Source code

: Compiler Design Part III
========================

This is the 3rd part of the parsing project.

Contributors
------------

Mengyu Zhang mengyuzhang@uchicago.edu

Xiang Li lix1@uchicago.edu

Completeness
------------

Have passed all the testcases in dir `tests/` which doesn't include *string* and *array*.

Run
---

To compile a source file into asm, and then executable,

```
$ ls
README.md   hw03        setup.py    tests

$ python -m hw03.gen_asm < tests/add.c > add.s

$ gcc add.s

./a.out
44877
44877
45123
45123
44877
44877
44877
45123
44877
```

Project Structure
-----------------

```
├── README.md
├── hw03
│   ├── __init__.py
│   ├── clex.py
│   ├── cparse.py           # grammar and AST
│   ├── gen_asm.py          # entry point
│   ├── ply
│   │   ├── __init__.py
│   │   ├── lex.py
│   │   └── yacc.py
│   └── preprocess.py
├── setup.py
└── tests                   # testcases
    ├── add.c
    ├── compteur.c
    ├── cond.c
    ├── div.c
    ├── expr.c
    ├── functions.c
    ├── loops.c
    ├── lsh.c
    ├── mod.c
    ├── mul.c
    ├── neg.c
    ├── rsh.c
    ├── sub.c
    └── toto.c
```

What is expected: Restate the material exactly as given.

Written solution:
Source code

: Compiler Design Part III
========================

This is the 3rd part of the parsing project.

Contributors
------------

Mengyu Zhang mengyuzhang@uchicago.edu

Xiang Li lix1@uchicago.edu

Completeness
------------

Have passed all the testcases in dir `tests/` which doesn't include *string* and *array*.

Run
---

To compile a source file into asm, and then executable,

```
$ ls
README.md   hw03        setup.py    tests

$ python -m hw03.gen_asm < tests/add.c > add.s

$ gcc add.s

./a.out
44877
44877
45123
45123
44877
44877
44877
45123
44877
```

Project Structure
-----------------

```
├── README.md
├── hw03
│   ├── __init__.py
│   ├── clex.py
│   ├── cparse.py           # grammar and AST
│   ├── gen_asm.py          # entry point
│   ├── ply
│   │   ├── __init__.py
│   │   ├── lex.py
│   │   └── yacc.py
│   └── preprocess.py
├── setup.py
└── tests                   # testcases
    ├── add.c
    ├── compteur.c
    ├── cond.c
    ├── div.c
    ├── expr.c
    ├── functions.c
    ├── loops.c
    ├── lsh.c
    ├── mod.c
    ├── mul.c
    ├── neg.c
    ├── rsh.c
    ├── sub.c
    └── toto.c
```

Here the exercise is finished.